▶ **Data extracted from a collection**:
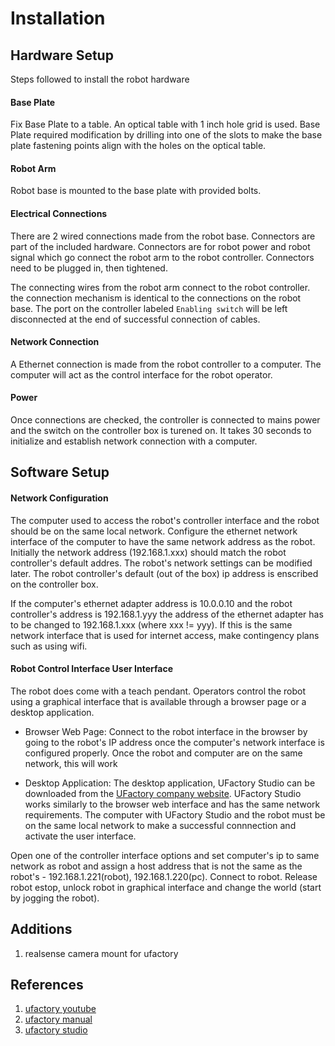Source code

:# Installation

## Hardware Setup
Steps followed to install the robot hardware

#### Base Plate
Fix Base Plate to a table. An optical table with 1 inch hole grid is used. Base Plate required modification by drilling into one of the slots to make the base plate fastening points align with the holes on the optical table.

#### Robot Arm
Robot base is mounted to the base plate with provided bolts.

#### Electrical Connections
There are 2 wired connections made from the robot base. Connectors are part of the included hardware. Connectors are for robot power and robot signal which go connect the robot arm to the robot controller. Connectors need to be plugged in, then tightened.

The connecting wires from the robot arm connect to the robot controller. the connection mechanism is identical to the connections on the robot base. The port on the controller labeled `Enabling switch` will be left disconnected at the end of successful connection of cables.

#### Network Connection
A Ethernet connection is made from the robot controller to a computer. The computer will act as the control interface for the robot operator.

#### Power
Once connections are checked, the controller is connected to mains power and the switch on the controller box is turened on. It takes 30 seconds to initialize and establish network connection with a computer.

## Software Setup
#### Network Configuration
The computer used to access the robot's controller interface and the robot should be on the same local network. Configure the ethernet network interface of the computer to have the same network address as the robot. Initially the network address (192.168.1.xxx) should match the robot controller's default addres. The robot's network settings can be modified later. The robot controller's default (out of the box) ip address is enscribed on the controller box.

If the computer's ethernet adapter address is 10.0.0.10 and the robot controller's address is 192.168.1.yyy the address of the ethernet adapter has to be changed to 192.168.1.xxx (where xxx != yyy). If this is the same network interface that is used for internet access, make contingency plans such as using wifi.


#### Robot Control Interface User Interface
The robot does come with a teach pendant. Operators control the robot using a graphical interface that is available through a browser page or a desktop application. 

- Browser Web Page: Connect to the robot interface in the browser by going to the robot's IP address once the computer's network interface is configured properly. Once the robot and computer are on the same network, this will work

- Desktop Application: The desktop application, UFactory Studio can be downloaded from the [UFactory company website](https://www.ufactory.cc/ufactory-studio/). UFactory Studio works similarly to the browser web interface and has the same network requirements. The computer with UFactory Studio and the robot must be on the same local network to make a successful connnection and activate the user interface.


Open one of the controller interface options and set computer's ip to same network as robot and assign a host address that is not the same as the robot's - 192.168.1.221(robot), 192.168.1.220(pc). Connect to robot. Release robot estop, unlock robot in graphical interface and change the world (start by jogging the robot).

## Additions
1. realsense camera mount for ufactory


## References
1. [ufactory youtube](https://www.youtube.com/@ufactory8326)
2. [ufactory manual](https://www.ufactory.cc/wp-content/uploads/2023/05/xArm-User-Manual-V2.0.0.pdf)
3. [ufactory studio](https://www.ufactory.cc/ufactory-studio/)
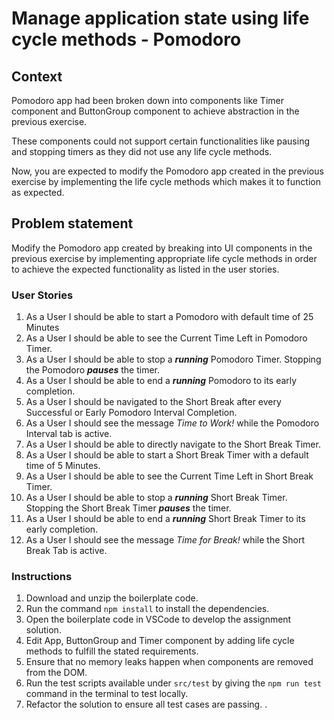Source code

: # Manage application state using life cycle methods - Pomodoro

## Context

Pomodoro app had been broken down into components like Timer component and ButtonGroup component to achieve abstraction in the previous exercise.​

These components could not support certain functionalities like pausing and stopping timers as they did not use any life cycle methods.​

Now, you are expected to modify the Pomodoro app created in the previous exercise by implementing the life cycle methods which makes it to function as expected.

## Problem statement

Modify the Pomodoro app created by breaking into UI components in the previous exercise by implementing appropriate life cycle methods in order to achieve the expected functionality as listed in the user stories.

### User Stories
1. As a User I should be able to start a Pomodoro with default time of 25 Minutes
2. As a User I should be able to see the Current Time Left in Pomodoro Timer.
3. As a User I should be able to stop a ***running*** Pomodoro Timer. Stopping the Pomodoro ***pauses*** the timer. 
4. As a User I should be able to end a ***running*** Pomodoro to its early completion.
5. As a User I should be navigated to the Short Break after every Successful or Early Pomodoro Interval Completion.
6.  As a User I should see the message *Time to Work!* while the Pomodoro Interval tab is active.
7. As a User I should be able to directly navigate to the Short Break Timer.
8. As a User I should be able to start a Short Break Timer with a default time of 5 Minutes.
9. As a User I should be able to see the Current Time Left in Short Break Timer.
10. As a User I should be able to stop a ***running*** Short Break Timer. Stopping the Short Break Timer ***pauses*** the timer. 
11. As a User I should be able to end a ***running*** Short Break Timer to its early completion.
12. As a User I should see the message *Time for Break!* while the Short Break Tab is active.

### Instructions

1. Download and unzip the boilerplate code. 
2. Run the command `npm install` to install the dependencies. 
3. Open the boilerplate code in VSCode to develop the assignment solution. 
4. Edit App, ButtonGroup and Timer component by adding life cycle methods to fulfill the stated requirements.	  
6. Ensure that no memory leaks happen when components are removed from the DOM.   
7. Run the test scripts available under `src/test` by giving the `npm run test` command in the terminal to test locally. 
8. Refactor the solution to ensure all test cases are passing. .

▶ **Work item**:
Determine, please, how many lines hold "Interval" in the records, and give that number by itself.

▶ **Result of the task**:
2